Faust even hypothesized that the increase in severe obesity could reflect the fact that high-risk patients are living longer thanks to better treatments. If a greater number of people enter this category than those who leave, the rate would rise, he theorized.
About one in eight (12%) American adults participation they have used a GLP-1 agonist at some point, with 6% saying they are now taking one of the medications. About half of them say it is difficult to pay for the medicines.
Since 2018, the company that offers Ozempic and Wegovy, Novo Nordisk, has achieved $50 billion in sales – 72% of which from the US.
This high cost is one reason why McCoy does not believe GLP-1s will affect obesity rates in much of the population.
“Medications that cost $1,000 a month and are accessible to a select few — that is not the way we solve public health problems like obesity,” McCoy said. “They are effective treatments that we need to have access to and use. But if we really want to tackle the problems of obesity, diabetes and cardiovascular disease, we must first tackle the underlying cause.”
Still others are more optimistic about the role GLP-1s can play in reducing obesity in the population.
“We have turned obesity into a kind of moral sin, instead of what it is: a metabolic problem,” Faust said. Paying attention to nutrition and healthy practices is admirable, he said, but “we’ve been trying to do that for a long time. Let’s play on the board we have, and not on the board we would like to have.”
Prevention is important, “but you have to have both,” Morton said. “You need both prevention and treatment to really fight this, just like we did with heart disease and cancer.”
People who stop taking the medication usually come back two-thirds of their weight. But it is not uncommon for people with chronic conditions such as asthma, high cholesterol or high blood pressure to take medications for extended periods of time, even for the rest of their lives.

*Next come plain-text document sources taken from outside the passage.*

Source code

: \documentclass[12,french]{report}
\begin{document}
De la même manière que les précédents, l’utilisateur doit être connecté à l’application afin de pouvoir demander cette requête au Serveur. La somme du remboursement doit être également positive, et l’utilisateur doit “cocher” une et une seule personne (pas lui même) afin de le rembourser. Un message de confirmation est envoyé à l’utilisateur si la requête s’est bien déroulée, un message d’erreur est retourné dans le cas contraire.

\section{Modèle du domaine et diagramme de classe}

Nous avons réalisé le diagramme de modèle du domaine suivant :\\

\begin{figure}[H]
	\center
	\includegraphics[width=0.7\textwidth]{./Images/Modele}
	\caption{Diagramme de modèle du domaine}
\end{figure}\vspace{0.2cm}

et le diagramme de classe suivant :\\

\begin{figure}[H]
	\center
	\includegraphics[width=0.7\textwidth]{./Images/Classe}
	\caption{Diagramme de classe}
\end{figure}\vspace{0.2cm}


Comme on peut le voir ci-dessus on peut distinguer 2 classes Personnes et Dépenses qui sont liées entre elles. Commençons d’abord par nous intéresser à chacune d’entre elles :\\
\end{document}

“We don’t jump into treating other health problems by saying, ‘We don’t know if we should treat your high blood pressure because we may have to stop taking this drug in the future,'” McCoy said. “I think these questions are related to obesity in part because of the stigma that obesity carries… It is a serious chronic health condition that we need to treat.”
The side effects include nausea and vomiting, and rare side effects include gastric paralysis, small intestinal blockage and pancreatitis. Given these potential risks, the drugs should only be given to those who need them, the experts said.
“Frankly, it’s going to be both obese and diabetic patients — those are the patients who are most at risk for adverse health problems and they’re going to benefit the most,” Morton said. For these patients, the benefits often outweigh the potential risks.
“The GLP-1 drugs have actually been around for over twenty years,” Morton said. “If we saw a lot of complications, we probably would have seen them already.”
As the benefits for related health conditions become clearer through research, it’s possible that insurance will cover more of the treatments — because insurance plans like Medicare don’t cover obesity treatments, but they can pay for treatments that reduce the risk of cardiovascular disease, sleep apnea and other conditions.
Researchers are too look into the treatment options for these medications substance use disorderAlzheimer’s, Parkinson’s, mental health and other issues. But those links are not yet as well established as other health benefits.
“We have to be careful because there could very well be a whole host of other diseases, ranging from addiction to mental health, for which these drugs could be just as great,” Faust said. “But I don’t think we want to get ahead of ourselves.”